The remote catalogue and image survey access facilities in JSkyCat are essentially identical to those in SkyCat: it provides the same functionality, uses the same mechanisms and formats for submitting queries and returning tables of results and has the same advantages and disadvantages.

The version tested was JSkyCat 1.2; on-line documentation is available from the ESO web pages.

4.1.11 Starcast

Starcast, also from STScI, is MAST's prototype implementation of Astrobrowse, described above. The Starcast implementation currently uses a Perl interface to the profile database, not the CDS GLU system as used in the original Astrobrowse prototype at HEASARC, but is intended to migrate to using GLU at some point: this will mean that the Starcast administrator will not have to input the profiles manually, as is currently the case.

The Starcast query form allows the user to search for data around a sky position or an object with a name that can be resolved into a sky position by NED or SIMBAD. The user then specifies the Bandpass (running from radio to gamma ray) , Data Source (with choices Any, Derived, Observations, Pointed, Proposal, Survey, Survey Data), the Data Type (Any, Catalog, Image, Images, Other, Spectra, Spectrum, Time-series), and Location (Any, or a selection from a list of about 30 international data centres) and sets the query running. The browser moves to a new page, with two frames, one of which lists the specification of the query, and the second gives links to the services which might have data satisfying the query: next to each of these links is an icon showing whether the search on that resource is running, has completed successfully or has crashed, and these may be updated by pressing a Check status button at the top of the frame.

The implementation of this service seems incomplete, in some sense. For example, a test query asking for EUV data from Any Source of Any Type and at Any Location within 10 arcmin of 10 00 00 -10 00 00 returned a number of links, one of which was to the IMPReSS interface at the NASA ADC at Goddard. Clicking on that link took me to a WWW page generated within the IMPReSS system, which listed the sky position for my search and presented me with a list of archives (not just EUV, but also X-ray and optical) with data around that position, asking me which I wanted to choose. Clearly, since I'd already specified my query on the Starcast WWW form, I should have been taken one stage further within IMPReSS. This is something of minor quibble, for what is, after all, just a work-in-progress prototype implementation, but it does highlight the difficulty of fitting a top-level query interface on top of existing data centres, each of which provide access to their archives in different ways.

4.1.12 Starview

StarView comes from the Space Telescope Science Institute (STScI) and its blurb says that "StarView is an astronomical database browser and research analysis tool.

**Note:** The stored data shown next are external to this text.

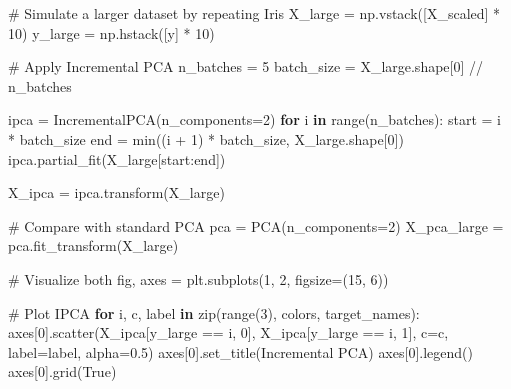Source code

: \documentclass[
  letterpaper,
  DIV=11,
  numbers=noendperiod]{scrreprt}
\newenvironment{Shaded}{\begin{snugshade}}{\end{snugshade}}
\newcommand{\BuiltInTok}[1]{\textcolor[rgb]{0.00,0.23,0.31}{#1}}
\newcommand{\CommentTok}[1]{\textcolor[rgb]{0.37,0.37,0.37}{#1}}
\newcommand{\ControlFlowTok}[1]{\textcolor[rgb]{0.00,0.23,0.31}{\textbf{#1}}}
\newcommand{\DecValTok}[1]{\textcolor[rgb]{0.68,0.00,0.00}{#1}}
\newcommand{\FloatTok}[1]{\textcolor[rgb]{0.68,0.00,0.00}{#1}}
\newcommand{\KeywordTok}[1]{\textcolor[rgb]{0.00,0.23,0.31}{\textbf{#1}}}
\newcommand{\NormalTok}[1]{\textcolor[rgb]{0.00,0.23,0.31}{#1}}
\newcommand{\OperatorTok}[1]{\textcolor[rgb]{0.37,0.37,0.37}{#1}}
\newcommand{\StringTok}[1]{\textcolor[rgb]{0.13,0.47,0.30}{#1}}
\newcommand{\VariableTok}[1]{\textcolor[rgb]{0.07,0.07,0.07}{#1}}
\begin{document}
\begin{Shaded}
\begin{Highlighting}[]
\CommentTok{\# Simulate a larger dataset by repeating Iris}
\NormalTok{X\_large }\OperatorTok{=}\NormalTok{ np.vstack([X\_scaled] }\OperatorTok{*} \DecValTok{10}\NormalTok{)}
\NormalTok{y\_large }\OperatorTok{=}\NormalTok{ np.hstack([y] }\OperatorTok{*} \DecValTok{10}\NormalTok{)}

\CommentTok{\# Apply Incremental PCA}
\NormalTok{n\_batches }\OperatorTok{=} \DecValTok{5}
\NormalTok{batch\_size }\OperatorTok{=}\NormalTok{ X\_large.shape[}\DecValTok{0}\NormalTok{] }\OperatorTok{//}\NormalTok{ n\_batches}

\NormalTok{ipca }\OperatorTok{=}\NormalTok{ IncrementalPCA(n\_components}\OperatorTok{=}\DecValTok{2}\NormalTok{)}
\ControlFlowTok{for}\NormalTok{ i }\KeywordTok{in} \BuiltInTok{range}\NormalTok{(n\_batches):}
\NormalTok{    start }\OperatorTok{=}\NormalTok{ i }\OperatorTok{*}\NormalTok{ batch\_size}
\NormalTok{    end }\OperatorTok{=} \BuiltInTok{min}\NormalTok{((i }\OperatorTok{+} \DecValTok{1}\NormalTok{) }\OperatorTok{*}\NormalTok{ batch\_size, X\_large.shape[}\DecValTok{0}\NormalTok{])}
\NormalTok{    ipca.partial\_fit(X\_large[start:end])}

\NormalTok{X\_ipca }\OperatorTok{=}\NormalTok{ ipca.transform(X\_large)}

\CommentTok{\# Compare with standard PCA}
\NormalTok{pca }\OperatorTok{=}\NormalTok{ PCA(n\_components}\OperatorTok{=}\DecValTok{2}\NormalTok{)}
\NormalTok{X\_pca\_large }\OperatorTok{=}\NormalTok{ pca.fit\_transform(X\_large)}

\CommentTok{\# Visualize both}
\NormalTok{fig, axes }\OperatorTok{=}\NormalTok{ plt.subplots(}\DecValTok{1}\NormalTok{, }\DecValTok{2}\NormalTok{, figsize}\OperatorTok{=}\NormalTok{(}\DecValTok{15}\NormalTok{, }\DecValTok{6}\NormalTok{))}

\CommentTok{\# Plot IPCA}
\ControlFlowTok{for}\NormalTok{ i, c, label }\KeywordTok{in} \BuiltInTok{zip}\NormalTok{(}\BuiltInTok{range}\NormalTok{(}\DecValTok{3}\NormalTok{), colors, target\_names):}
\NormalTok{    axes[}\DecValTok{0}\NormalTok{].scatter(X\_ipca[y\_large }\OperatorTok{==}\NormalTok{ i, }\DecValTok{0}\NormalTok{], X\_ipca[y\_large }\OperatorTok{==}\NormalTok{ i, }\DecValTok{1}\NormalTok{], c}\OperatorTok{=}\NormalTok{c, label}\OperatorTok{=}\NormalTok{label, alpha}\OperatorTok{=}\FloatTok{0.5}\NormalTok{)}
\NormalTok{axes[}\DecValTok{0}\NormalTok{].set\_title(}\StringTok{\textquotesingle{}Incremental PCA\textquotesingle{}}\NormalTok{)}
\NormalTok{axes[}\DecValTok{0}\NormalTok{].legend()}
\NormalTok{axes[}\DecValTok{0}\NormalTok{].grid(}\VariableTok{True}\NormalTok{)}


\end{Highlighting}
\end{Shaded}
\end{document}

Developed in Java, StarView provides an easy to use, highly capable user interface that runs on any Java enabled

platform as a standalone application." Download and installation (under Windows NT) was remarkably simple, and the Java GUI is very nice. Starview can be used to search for data in MAST archives, examining the calibrations used for a particular dataset, and look at proposal information relating to past HST projects.

Downloading of data through Starview requires registration with the STScI? archive, and is performed either by leaving the results file in an anonymous ftp site, or by ftping them to the user's machine: the latter requires supplying the user's password, and this is very unpopular with some system managers. One nice feature is that you can track the progress with your query on a WWW site.

Queries are defined by starting with a form (a number are provided, as templates for searching particular archives or making particular kinds of query) and then the user adds qualifications to narrow the search. Queries can be written out as SQL, which is nice, and there is also a Cross-Qualifier feature, which allows the results of one query to be used as input to constructing a second: this seems a very useful feature, but the instructions are not clear enough to enable a user to use this option at a cursory reading.

The results of a query are listed in another GUI, and datasets can be selected from that window for futher operations - e.g. previewing images or spectra, looking in ADS for references known to have resulted from that HST proposal, overlaying the instrument footprint on a DSS image - while the list itself can be exported as an ASCII file. One very nice feature is that the list of returned datasets can include proprietary ones, for which the date of public access is listed: slightly annoyingly, one has to remove those datasets from the list manually before asking to retrieve the data...surely a better default is not to include them, and then only the PI (who can access them) would have to do anything. A variety of data types can be retrieved - it is interesting that one can retrieve data quality information and/or observing logs, in addition to the data themselves.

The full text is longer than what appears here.